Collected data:
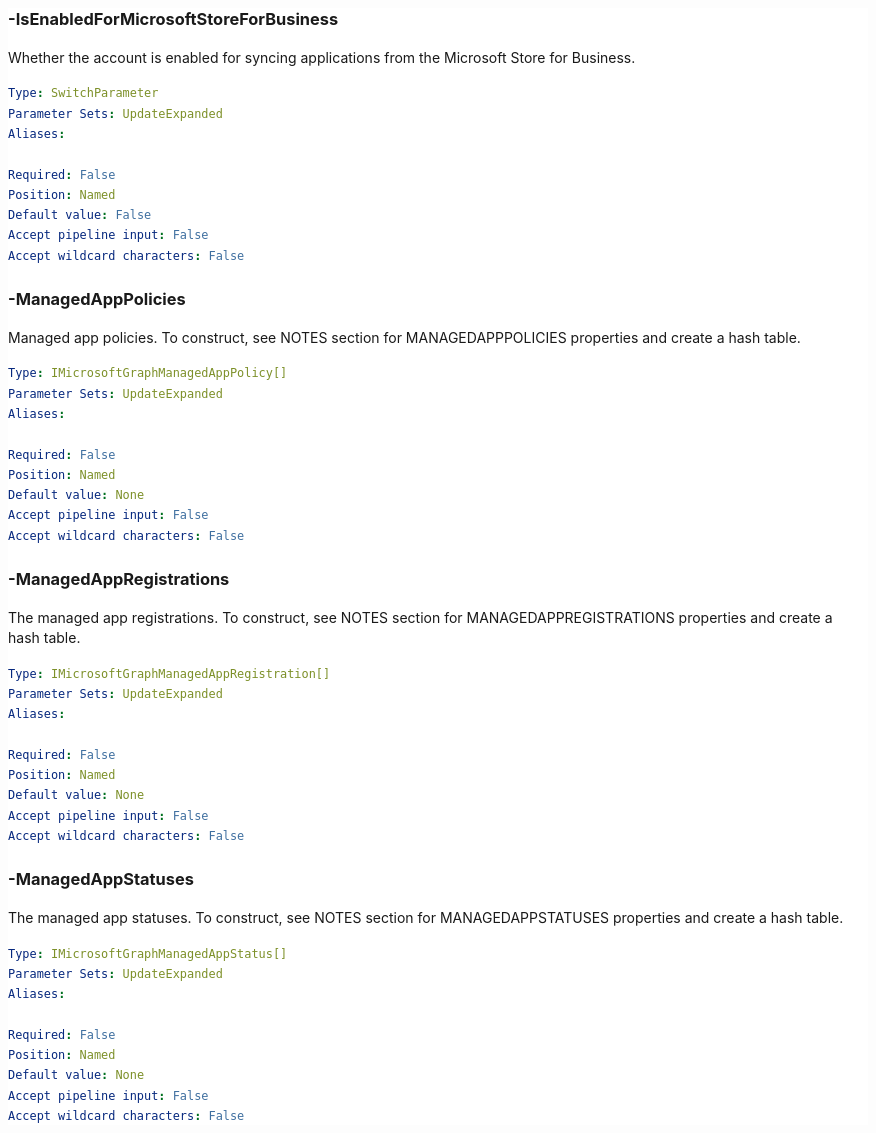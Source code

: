 ### -IsEnabledForMicrosoftStoreForBusiness
Whether the account is enabled for syncing applications from the Microsoft Store for Business.

```yaml
Type: SwitchParameter
Parameter Sets: UpdateExpanded
Aliases:

Required: False
Position: Named
Default value: False
Accept pipeline input: False
Accept wildcard characters: False
```

### -ManagedAppPolicies
Managed app policies.
To construct, see NOTES section for MANAGEDAPPPOLICIES properties and create a hash table.

```yaml
Type: IMicrosoftGraphManagedAppPolicy[]
Parameter Sets: UpdateExpanded
Aliases:

Required: False
Position: Named
Default value: None
Accept pipeline input: False
Accept wildcard characters: False
```

### -ManagedAppRegistrations
The managed app registrations.
To construct, see NOTES section for MANAGEDAPPREGISTRATIONS properties and create a hash table.

```yaml
Type: IMicrosoftGraphManagedAppRegistration[]
Parameter Sets: UpdateExpanded
Aliases:

Required: False
Position: Named
Default value: None
Accept pipeline input: False
Accept wildcard characters: False
```

### -ManagedAppStatuses
The managed app statuses.
To construct, see NOTES section for MANAGEDAPPSTATUSES properties and create a hash table.

```yaml
Type: IMicrosoftGraphManagedAppStatus[]
Parameter Sets: UpdateExpanded
Aliases:

Required: False
Position: Named
Default value: None
Accept pipeline input: False
Accept wildcard characters: False
```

EXERCISE: In your copy of the records above, include every line exactly but no pictures.

OUTPUT OF THE TASK:
Source code

: ### -IsEnabledForMicrosoftStoreForBusiness
Whether the account is enabled for syncing applications from the Microsoft Store for Business.

```yaml
Type: SwitchParameter
Parameter Sets: UpdateExpanded
Aliases:

Required: False
Position: Named
Default value: False
Accept pipeline input: False
Accept wildcard characters: False
```

### -ManagedAppPolicies
Managed app policies.
To construct, see NOTES section for MANAGEDAPPPOLICIES properties and create a hash table.

```yaml
Type: IMicrosoftGraphManagedAppPolicy[]
Parameter Sets: UpdateExpanded
Aliases:

Required: False
Position: Named
Default value: None
Accept pipeline input: False
Accept wildcard characters: False
```

### -ManagedAppRegistrations
The managed app registrations.
To construct, see NOTES section for MANAGEDAPPREGISTRATIONS properties and create a hash table.

```yaml
Type: IMicrosoftGraphManagedAppRegistration[]
Parameter Sets: UpdateExpanded
Aliases:

Required: False
Position: Named
Default value: None
Accept pipeline input: False
Accept wildcard characters: False
```

### -ManagedAppStatuses
The managed app statuses.
To construct, see NOTES section for MANAGEDAPPSTATUSES properties and create a hash table.

```yaml
Type: IMicrosoftGraphManagedAppStatus[]
Parameter Sets: UpdateExpanded
Aliases:

Required: False
Position: Named
Default value: None
Accept pipeline input: False
Accept wildcard characters: False
```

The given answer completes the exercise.